In institutional contexts, legibility often names not clarity but acceptability—what can be recognized and absorbed without disruption, and what must be smoothed, translated, or silenced to remain professionally acceptable. Ethical refusal names a boundary that does not separate library workers from librarianship. Instead, it asserts a position from within. By acknowledging and naming harms within our institutions and the profession, we adhere closer to our articulated professional values and embody them with faithfulness.
Like Peebles’ staying, ethical refusal remains present without consenting to extraction. It is a way of practicing librarianship that refuses false collegiality in order to defend relational accountability, pedagogical integrity, and moral clarity.

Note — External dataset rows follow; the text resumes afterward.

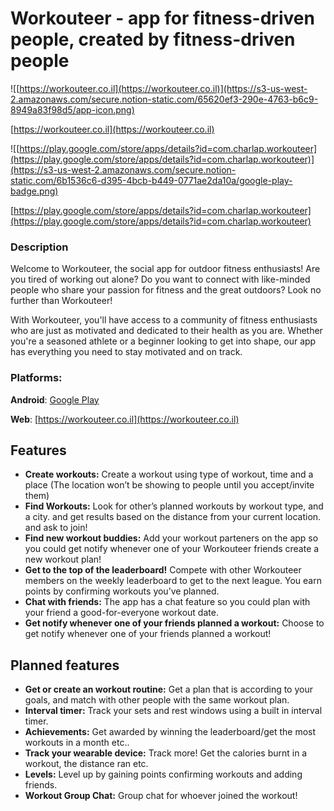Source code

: # Workouteer - app for fitness-driven people, created by fitness-driven people

![[https://workouteer.co.il](https://workouteer.co.il)](https://s3-us-west-2.amazonaws.com/secure.notion-static.com/65620ef3-290e-4763-b6c9-8949a83f98d5/app-icon.png)

[https://workouteer.co.il](https://workouteer.co.il)

![[https://play.google.com/store/apps/details?id=com.charlap.workouteer](https://play.google.com/store/apps/details?id=com.charlap.workouteer)](https://s3-us-west-2.amazonaws.com/secure.notion-static.com/6b1536c6-d395-4bcb-b449-0771ae2da10a/google-play-badge.png)

[https://play.google.com/store/apps/details?id=com.charlap.workouteer](https://play.google.com/store/apps/details?id=com.charlap.workouteer)

### Description

Welcome to Workouteer, the social app for outdoor fitness enthusiasts! Are you tired of working out alone? Do you want to connect with like-minded people who share your passion for fitness and the great outdoors? Look no further than Workouteer!

With Workouteer, you'll have access to a community of fitness enthusiasts who are just as motivated and dedicated to their health as you are. Whether you're a seasoned athlete or a beginner looking to get into shape, our app has everything you need to stay motivated and on track.

### **Platforms:**

**Android**: [Google Play](https://play.google.com/store/apps/details?id=com.charlap.workouteer)

**Web**: [https://workouteer.co.il](https://workouteer.co.il)

## Features

- **Create workouts:** Create a workout using type of workout, time and a place (The location won’t be showing to people until you accept/invite them)
- **Find Workouts:** Look for other’s planned workouts by workout type, and a city. and get results based on the distance from your current location. and ask to join!
- **Find new workout buddies:** Add your workout parteners on the app so you could get notify whenever one of your Workouteer friends create a new workout plan!
- **Get to the top of the leaderboard!** Compete with other Workouteer members on the weekly leaderboard to get to the next league. You earn points by confirming workouts you’ve planned.
- **Chat with friends:** The app has a chat feature so you could plan with your friend a good-for-everyone workout date.
- **Get notify whenever one of your friends planned a workout:** Choose to get notify whenever one of your friends planned a workout!

## Planned features

- **Get or create an workout routine:** Get a plan that is according to your goals, and match with other people with the same workout plan.
- **Interval timer:** Track your sets and rest windows using a built in interval timer.
- **Achievements:** Get awarded by winning the leaderboard/get the most workouts in a month etc..
- **Track your wearable device:** Track more! Get the calories burnt in a workout, the distance ran etc.
- **Levels:** Level up by gaining points confirming workouts and adding friends.
- **Workout Group Chat:** Group chat for whoever joined the workout!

Care as Infrastructure, Not Disposition
Librarianship often treats care as a personal disposition—something ethical individuals provide despite institutional constraints. Feminist and Ethnic Studies scholars alike caution that this framing obscures structural responsibility by locating care in individual character rather than in environmental conditions (Tronto, 1993; Delgado Bernal, 2002). Framing care as disposition allows institutions to praise care while refusing accountability for the environments that make care possible or impossible.

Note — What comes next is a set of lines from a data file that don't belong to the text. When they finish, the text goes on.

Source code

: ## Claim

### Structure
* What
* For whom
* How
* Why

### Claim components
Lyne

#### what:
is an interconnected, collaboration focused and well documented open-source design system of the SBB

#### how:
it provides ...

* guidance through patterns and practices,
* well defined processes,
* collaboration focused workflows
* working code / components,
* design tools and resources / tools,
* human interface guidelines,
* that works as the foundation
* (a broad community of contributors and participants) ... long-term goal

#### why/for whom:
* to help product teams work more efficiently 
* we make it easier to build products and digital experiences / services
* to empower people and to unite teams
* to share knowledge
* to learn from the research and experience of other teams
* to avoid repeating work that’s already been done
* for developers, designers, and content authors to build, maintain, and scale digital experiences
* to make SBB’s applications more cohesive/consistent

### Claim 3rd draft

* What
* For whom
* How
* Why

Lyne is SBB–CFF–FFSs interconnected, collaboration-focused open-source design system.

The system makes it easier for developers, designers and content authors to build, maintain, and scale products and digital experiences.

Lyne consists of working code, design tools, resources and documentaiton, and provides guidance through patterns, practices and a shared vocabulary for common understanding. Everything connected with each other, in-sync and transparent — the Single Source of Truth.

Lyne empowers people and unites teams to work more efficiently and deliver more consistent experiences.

Care is infrastructural. It requires time, continuity, proximity, and shared risk—not as individual virtues, but as conditions that must be materially sustained and collectively protected. When these conditions are absent, care does not fail because individuals are insufficiently ethical. It fails because institutions have been designed to fragment responsibility and privatize harm.

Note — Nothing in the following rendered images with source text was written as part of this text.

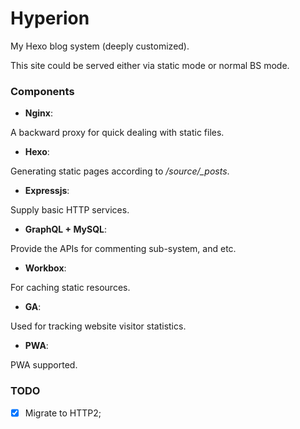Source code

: # Hyperion

My Hexo blog system (deeply customized). 

This site could be served either via static mode or normal BS mode.


### Components

* **Nginx**:

A backward proxy for quick dealing with static files.

* **Hexo**:

Generating static pages according to */source/_posts*.

* **Expressjs**: 

Supply basic HTTP services.

* **GraphQL + MySQL**: 

Provide the APIs for commenting sub-system, and etc.

* **Workbox**:

For caching static resources.

* **GA**:

Used for tracking website visitor statistics.

* **PWA**:

PWA supported.


### TODO

- [x] Migrate to HTTP2;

Institutions that fragment time, professionalize distance, and privatize suffering cannot meaningfully claim care. They can only request resilience, asking individuals to absorb what structures cannot–or will not–hold.
Peebles offers what institutions cannot—or will not—design for: staying without evaluation, presence without documentation, care without conditions. Her care exposes not a personal virtue gap, but an institutional design failure: the absence of structures that allow care to remain without becoming extractive.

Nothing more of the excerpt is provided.